:: Material provided ::

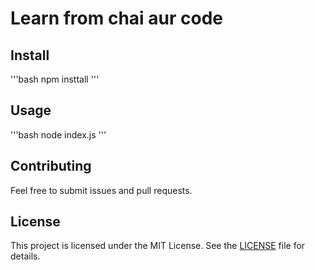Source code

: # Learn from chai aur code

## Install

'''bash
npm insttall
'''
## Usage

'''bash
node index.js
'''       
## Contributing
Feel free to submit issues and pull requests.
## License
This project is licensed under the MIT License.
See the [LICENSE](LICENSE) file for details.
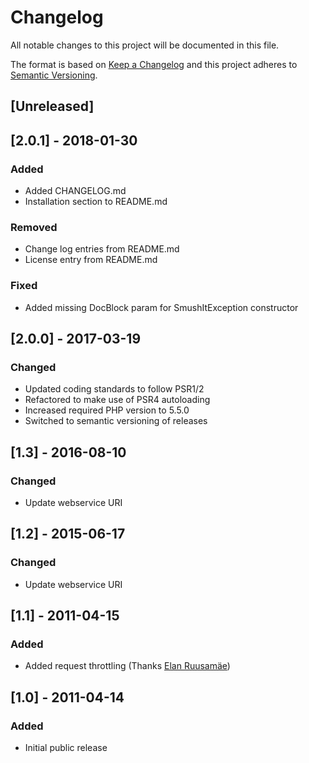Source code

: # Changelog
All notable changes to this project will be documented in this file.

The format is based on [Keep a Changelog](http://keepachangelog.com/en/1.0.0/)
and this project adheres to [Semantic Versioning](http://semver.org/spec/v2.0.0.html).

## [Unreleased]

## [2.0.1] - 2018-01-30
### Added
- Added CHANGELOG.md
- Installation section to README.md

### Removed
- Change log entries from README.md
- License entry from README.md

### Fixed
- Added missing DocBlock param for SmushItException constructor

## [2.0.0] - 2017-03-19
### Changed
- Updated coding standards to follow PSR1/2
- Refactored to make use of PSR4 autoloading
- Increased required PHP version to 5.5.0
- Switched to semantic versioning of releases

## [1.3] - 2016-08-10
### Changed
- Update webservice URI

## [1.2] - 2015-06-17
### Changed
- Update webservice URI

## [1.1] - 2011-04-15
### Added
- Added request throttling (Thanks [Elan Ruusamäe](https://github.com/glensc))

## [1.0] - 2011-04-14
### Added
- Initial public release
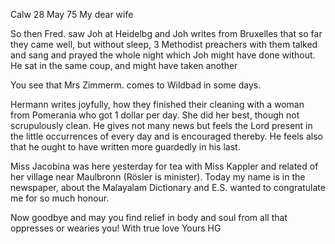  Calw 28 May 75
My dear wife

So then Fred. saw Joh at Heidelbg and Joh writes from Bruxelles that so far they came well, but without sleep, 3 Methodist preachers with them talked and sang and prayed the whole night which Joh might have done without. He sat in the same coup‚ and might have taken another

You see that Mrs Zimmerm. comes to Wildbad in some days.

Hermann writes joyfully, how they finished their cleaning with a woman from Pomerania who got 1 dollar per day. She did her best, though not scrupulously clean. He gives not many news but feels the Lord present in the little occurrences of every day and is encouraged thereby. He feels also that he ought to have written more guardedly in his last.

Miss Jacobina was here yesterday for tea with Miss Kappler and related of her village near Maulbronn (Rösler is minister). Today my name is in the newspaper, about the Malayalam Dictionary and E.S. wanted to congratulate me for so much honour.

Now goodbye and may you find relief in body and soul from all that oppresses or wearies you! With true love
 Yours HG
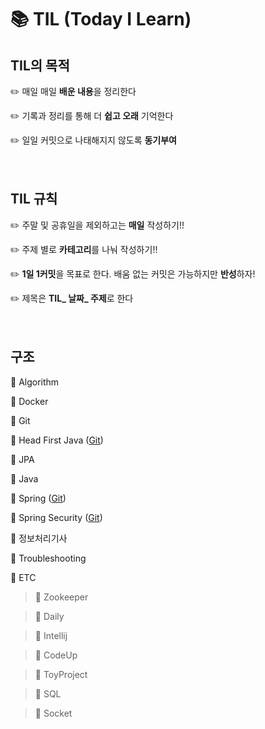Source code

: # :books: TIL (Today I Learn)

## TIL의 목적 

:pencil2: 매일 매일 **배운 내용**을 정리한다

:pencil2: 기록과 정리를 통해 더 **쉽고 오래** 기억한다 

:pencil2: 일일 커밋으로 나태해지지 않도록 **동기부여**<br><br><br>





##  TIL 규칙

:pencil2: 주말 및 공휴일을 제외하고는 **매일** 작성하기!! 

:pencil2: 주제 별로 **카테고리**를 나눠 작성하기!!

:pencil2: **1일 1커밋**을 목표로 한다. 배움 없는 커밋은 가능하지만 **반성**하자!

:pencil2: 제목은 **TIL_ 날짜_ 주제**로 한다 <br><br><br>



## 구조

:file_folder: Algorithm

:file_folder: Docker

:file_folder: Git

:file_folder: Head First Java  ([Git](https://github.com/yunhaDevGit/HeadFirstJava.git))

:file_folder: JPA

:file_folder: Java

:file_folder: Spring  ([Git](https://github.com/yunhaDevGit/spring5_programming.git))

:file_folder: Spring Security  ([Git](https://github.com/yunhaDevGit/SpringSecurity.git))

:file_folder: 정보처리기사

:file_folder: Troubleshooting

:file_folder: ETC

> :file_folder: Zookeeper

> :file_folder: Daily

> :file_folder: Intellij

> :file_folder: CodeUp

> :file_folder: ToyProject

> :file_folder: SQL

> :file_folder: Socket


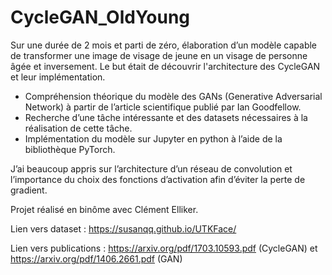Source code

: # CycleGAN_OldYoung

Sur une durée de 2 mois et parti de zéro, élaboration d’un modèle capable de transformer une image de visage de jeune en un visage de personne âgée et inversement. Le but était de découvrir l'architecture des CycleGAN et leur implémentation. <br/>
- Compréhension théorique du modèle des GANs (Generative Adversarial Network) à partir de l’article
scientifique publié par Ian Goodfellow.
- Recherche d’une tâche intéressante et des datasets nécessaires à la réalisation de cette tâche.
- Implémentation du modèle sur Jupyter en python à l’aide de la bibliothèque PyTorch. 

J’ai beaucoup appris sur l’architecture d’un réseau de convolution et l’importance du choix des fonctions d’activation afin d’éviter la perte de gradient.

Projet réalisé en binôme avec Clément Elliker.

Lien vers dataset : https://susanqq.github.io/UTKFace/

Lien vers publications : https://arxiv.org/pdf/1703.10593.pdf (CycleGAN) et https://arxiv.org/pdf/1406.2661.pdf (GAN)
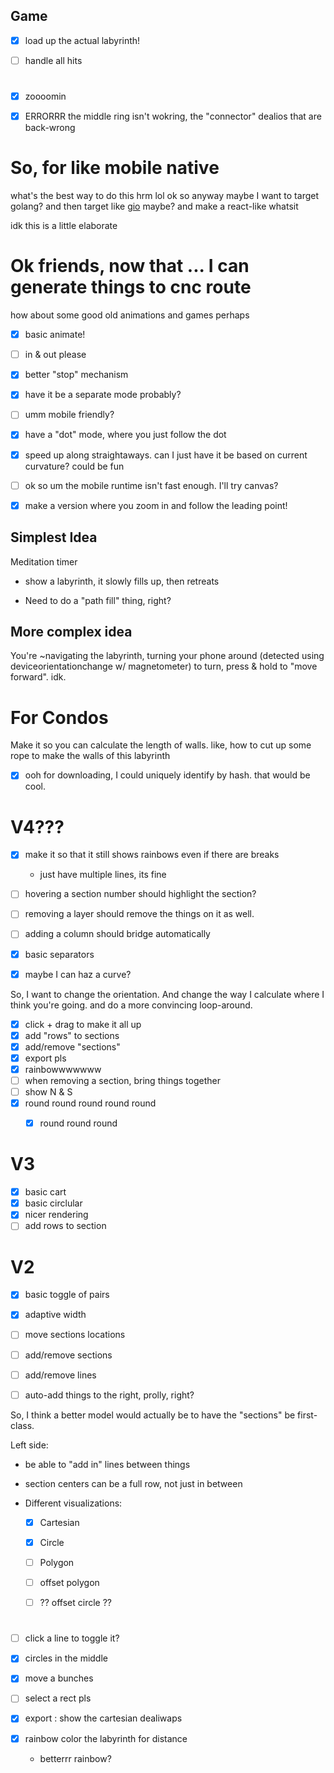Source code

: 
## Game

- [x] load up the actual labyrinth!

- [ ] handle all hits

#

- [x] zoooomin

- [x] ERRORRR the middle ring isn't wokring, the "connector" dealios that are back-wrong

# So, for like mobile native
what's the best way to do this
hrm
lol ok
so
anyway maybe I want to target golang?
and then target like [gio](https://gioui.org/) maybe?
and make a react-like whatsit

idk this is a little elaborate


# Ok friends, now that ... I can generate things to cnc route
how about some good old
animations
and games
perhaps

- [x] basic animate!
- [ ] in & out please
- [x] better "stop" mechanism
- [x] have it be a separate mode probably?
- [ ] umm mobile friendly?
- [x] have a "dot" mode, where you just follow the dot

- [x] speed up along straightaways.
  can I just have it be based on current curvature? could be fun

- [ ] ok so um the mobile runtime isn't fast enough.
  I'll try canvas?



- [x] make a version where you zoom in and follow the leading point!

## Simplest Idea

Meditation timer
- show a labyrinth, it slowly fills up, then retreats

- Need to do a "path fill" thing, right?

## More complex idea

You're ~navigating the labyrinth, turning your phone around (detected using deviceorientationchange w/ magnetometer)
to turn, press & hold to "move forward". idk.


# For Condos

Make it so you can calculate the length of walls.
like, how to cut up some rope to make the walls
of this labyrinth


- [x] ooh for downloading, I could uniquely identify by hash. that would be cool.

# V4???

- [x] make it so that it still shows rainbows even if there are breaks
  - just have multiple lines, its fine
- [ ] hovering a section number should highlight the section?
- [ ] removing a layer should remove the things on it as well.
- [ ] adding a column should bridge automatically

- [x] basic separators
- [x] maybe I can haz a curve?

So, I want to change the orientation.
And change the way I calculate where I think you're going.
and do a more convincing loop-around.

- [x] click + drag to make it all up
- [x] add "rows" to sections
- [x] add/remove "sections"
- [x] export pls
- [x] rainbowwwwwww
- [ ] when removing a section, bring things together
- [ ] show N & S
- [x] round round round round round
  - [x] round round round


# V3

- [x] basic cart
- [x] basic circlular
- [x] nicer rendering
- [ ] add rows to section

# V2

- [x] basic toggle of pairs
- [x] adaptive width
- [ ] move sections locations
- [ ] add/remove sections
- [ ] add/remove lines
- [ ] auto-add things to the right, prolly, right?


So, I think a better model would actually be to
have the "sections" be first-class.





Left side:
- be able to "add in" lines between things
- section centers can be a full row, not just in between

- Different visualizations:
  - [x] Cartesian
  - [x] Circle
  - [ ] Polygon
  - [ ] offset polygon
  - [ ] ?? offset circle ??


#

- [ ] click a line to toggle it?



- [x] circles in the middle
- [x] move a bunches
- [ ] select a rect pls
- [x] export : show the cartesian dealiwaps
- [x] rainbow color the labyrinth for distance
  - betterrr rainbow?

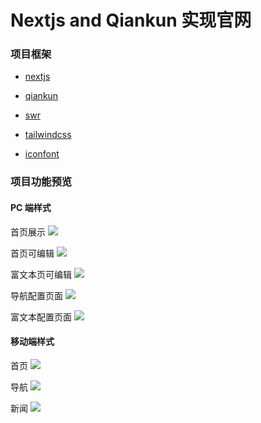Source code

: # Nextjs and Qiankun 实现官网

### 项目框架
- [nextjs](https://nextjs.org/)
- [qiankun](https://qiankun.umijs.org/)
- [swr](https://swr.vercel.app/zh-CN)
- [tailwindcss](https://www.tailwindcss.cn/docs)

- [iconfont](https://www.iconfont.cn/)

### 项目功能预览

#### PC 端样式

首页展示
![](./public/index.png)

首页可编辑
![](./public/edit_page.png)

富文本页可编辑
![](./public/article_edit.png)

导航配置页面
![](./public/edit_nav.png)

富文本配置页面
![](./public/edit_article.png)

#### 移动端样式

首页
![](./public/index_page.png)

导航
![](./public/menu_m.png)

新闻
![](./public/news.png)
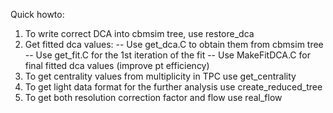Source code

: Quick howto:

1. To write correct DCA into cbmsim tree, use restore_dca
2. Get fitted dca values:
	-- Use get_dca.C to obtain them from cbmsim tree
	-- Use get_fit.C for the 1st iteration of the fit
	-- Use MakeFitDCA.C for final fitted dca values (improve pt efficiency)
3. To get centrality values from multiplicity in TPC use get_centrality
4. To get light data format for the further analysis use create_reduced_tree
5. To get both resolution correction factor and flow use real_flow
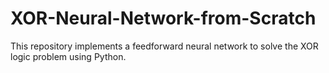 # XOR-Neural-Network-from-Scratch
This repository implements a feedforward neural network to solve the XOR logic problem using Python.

:::

## Exercise
Return each line in the records that holds the string "using".

## Result of the task
You're ~navigating the labyrinth, turning your phone around (detected using deviceorientationchange w/ magnetometer)
This repository implements a feedforward neural network to solve the XOR logic problem using Python.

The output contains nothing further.